痂疲を除去した後の穿刺孔の上には薄膜の形成が認められるが、痂疲の断片の残存は認められない(図4)。

 

  図4:次の透析の前日、入浴時にマイクロファイバータオルで痂疲を除去した後の穿刺孔。穿刺部は薄い膜で覆われているが、写真では膜そのものを確認すること はできない。穿刺孔は縦に走る赤い切痕として、膜を通して透けて見える(矢印)。痂疲の断片は認められない。
 

組織学的には、この膜はまだ核が残っている角化細胞(錯核)を含む角化層である(図5)。

図5:穿刺部に形成された薄い膜の組織像
 

この方法では被覆材を剥がすまでは被覆材がボタンホール穿刺ルートへの細菌の侵入を阻止するバリアとして機能するが、被覆材を剥がした後は痂疲 が、そして痂疲を除去した後は新たに形成された角化層が、細菌の侵入を阻止すると思われる。

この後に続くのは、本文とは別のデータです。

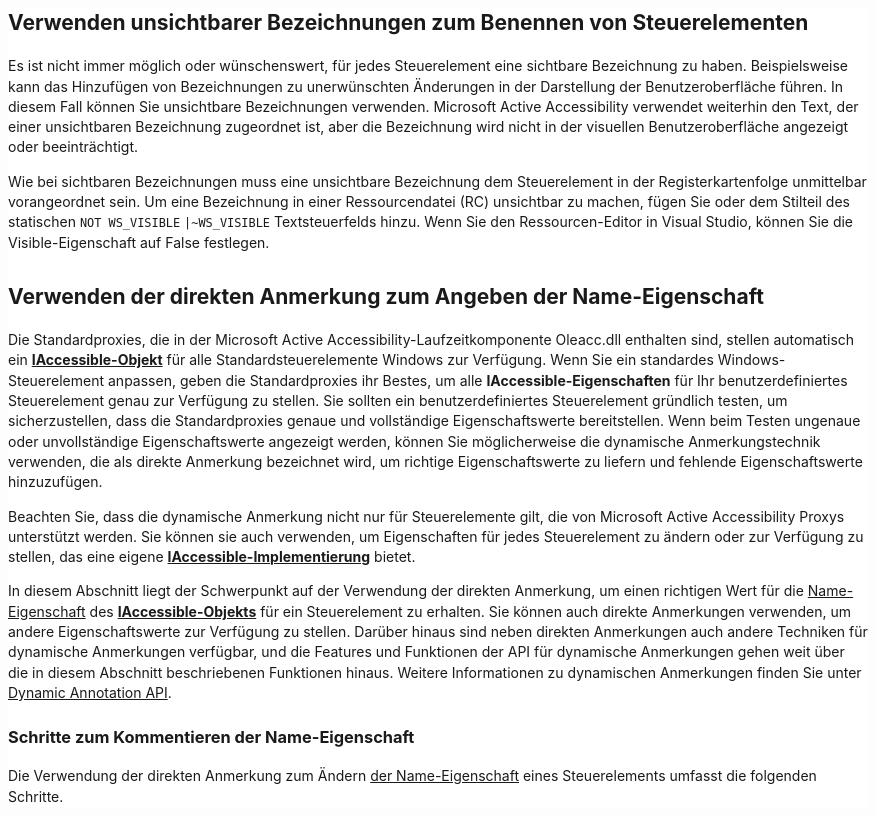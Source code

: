 ## <a name="how-to-use-invisible-labels-to-name-controls"></a>Verwenden unsichtbarer Bezeichnungen zum Benennen von Steuerelementen

Es ist nicht immer möglich oder wünschenswert, für jedes Steuerelement eine sichtbare Bezeichnung zu haben. Beispielsweise kann das Hinzufügen von Bezeichnungen zu unerwünschten Änderungen in der Darstellung der Benutzeroberfläche führen. In diesem Fall können Sie unsichtbare Bezeichnungen verwenden. Microsoft Active Accessibility verwendet weiterhin den Text, der einer unsichtbaren Bezeichnung zugeordnet ist, aber die Bezeichnung wird nicht in der visuellen Benutzeroberfläche angezeigt oder beeinträchtigt.

Wie bei sichtbaren Bezeichnungen muss eine unsichtbare Bezeichnung dem Steuerelement in der Registerkartenfolge unmittelbar vorangeordnet sein. Um eine Bezeichnung in einer Ressourcendatei (RC) unsichtbar zu machen, fügen Sie oder dem Stilteil des statischen `NOT WS_VISIBLE` `|~WS_VISIBLE` Textsteuerfelds hinzu. Wenn Sie den Ressourcen-Editor in Visual Studio, können Sie die Visible-Eigenschaft auf False festlegen.

## <a name="how-to-use-direct-annotation-to-specify-the-name-property"></a>Verwenden der direkten Anmerkung zum Angeben der Name-Eigenschaft

Die Standardproxies, die in der Microsoft Active Accessibility-Laufzeitkomponente Oleacc.dll enthalten sind, stellen automatisch ein [**IAccessible-Objekt**](/windows/desktop/api/oleacc/nn-oleacc-iaccessible) für alle Standardsteuerelemente Windows zur Verfügung. Wenn Sie ein standardes Windows-Steuerelement anpassen, geben die Standardproxies ihr Bestes, um alle **IAccessible-Eigenschaften** für Ihr benutzerdefiniertes Steuerelement genau zur Verfügung zu stellen. Sie sollten ein benutzerdefiniertes Steuerelement gründlich testen, um sicherzustellen, dass die Standardproxies genaue und vollständige Eigenschaftswerte bereitstellen. Wenn beim Testen ungenaue oder unvollständige Eigenschaftswerte angezeigt werden, können Sie möglicherweise die dynamische Anmerkungstechnik verwenden, die als direkte Anmerkung bezeichnet wird, um richtige Eigenschaftswerte zu liefern und fehlende Eigenschaftswerte hinzuzufügen.

Beachten Sie, dass die dynamische Anmerkung nicht nur für Steuerelemente gilt, die von Microsoft Active Accessibility Proxys unterstützt werden. Sie können sie auch verwenden, um Eigenschaften für jedes Steuerelement zu ändern oder zur Verfügung zu stellen, das eine eigene [**IAccessible-Implementierung**](/windows/desktop/api/oleacc/nn-oleacc-iaccessible) bietet.

In diesem Abschnitt liegt der Schwerpunkt auf der Verwendung der direkten Anmerkung, um einen richtigen Wert für die [Name-Eigenschaft](name-property.md) des [**IAccessible-Objekts**](/windows/desktop/api/oleacc/nn-oleacc-iaccessible) für ein Steuerelement zu erhalten. Sie können auch direkte Anmerkungen verwenden, um andere Eigenschaftswerte zur Verfügung zu stellen. Darüber hinaus sind neben direkten Anmerkungen auch andere Techniken für dynamische Anmerkungen verfügbar, und die Features und Funktionen der API für dynamische Anmerkungen gehen weit über die in diesem Abschnitt beschriebenen Funktionen hinaus. Weitere Informationen zu dynamischen Anmerkungen finden Sie unter [Dynamic Annotation API](dynamic-annotation-api.md).

### <a name="steps-for-annotating-the-name-property"></a>Schritte zum Kommentieren der Name-Eigenschaft

Die Verwendung der direkten Anmerkung zum Ändern [der Name-Eigenschaft](name-property.md) eines Steuerelements umfasst die folgenden Schritte.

もし透析の前夜に入浴しなかった場合には、透析のため来院した際、アクセス血管のある腕を洗う時に同様な方法で痂疲を除去する。ただし、この場合には痂疲が十分に水分を含むまで、腕 の穿刺部を水に浸しておかなければならない。

(6)  次の透析時には、穿刺部を100倍に希釈したイソジン液あるいは J-ヨード液で消毒し、その後、穿刺孔の上に形成された角化層を貫いてボタンホール穿刺をおこなう。穿刺孔の上に形成された角化層を貫くのに適した、先端がやや細くなっているダルニードル(商品名:スマート ダルニードル、旭化成メデイカル株式会社製)が開発されている。

b. 浸潤療法による穿刺孔処置の簡易法
上記の滅菌被覆材を使用する湿潤療法(皮膚の損傷の後に施行される一般的な湿潤療法)では、しばしば被覆材を貼付した部分にかぶれが生じる。また、穿刺部の処置に関する操作も複雑であり、さらに滅菌被覆材を使用するために治療コストが上昇する。これらの問題を解決するため、簡易湿潤療法が工夫されている。

 

c. 痂疲の除去程度
ボタンホール穿刺ルートの作成後、まだ時間が経っていない穿刺部では、湿潤療法で処置することによって破片を残すことなく、ほぼ完全に痂疲を除去することができる。しかし、長期間 、通常の処置を行った穿刺部に対して湿潤療法を適応した場合には、上記の方法で痂疲の除去を試みても、しばしばわずかな破片が残ってしまう。このような穿刺部にさらに湿潤療法による処置を続ければ、やがて痂疲を完全に除去することができるようになる のか否か、現時点では明らかではない。
尚、図4に示す痂疲除去後の穿刺孔は、ボタンホール穿刺ルートの作成後、まだ1ヶ月間程度しか経っていない穿刺孔である。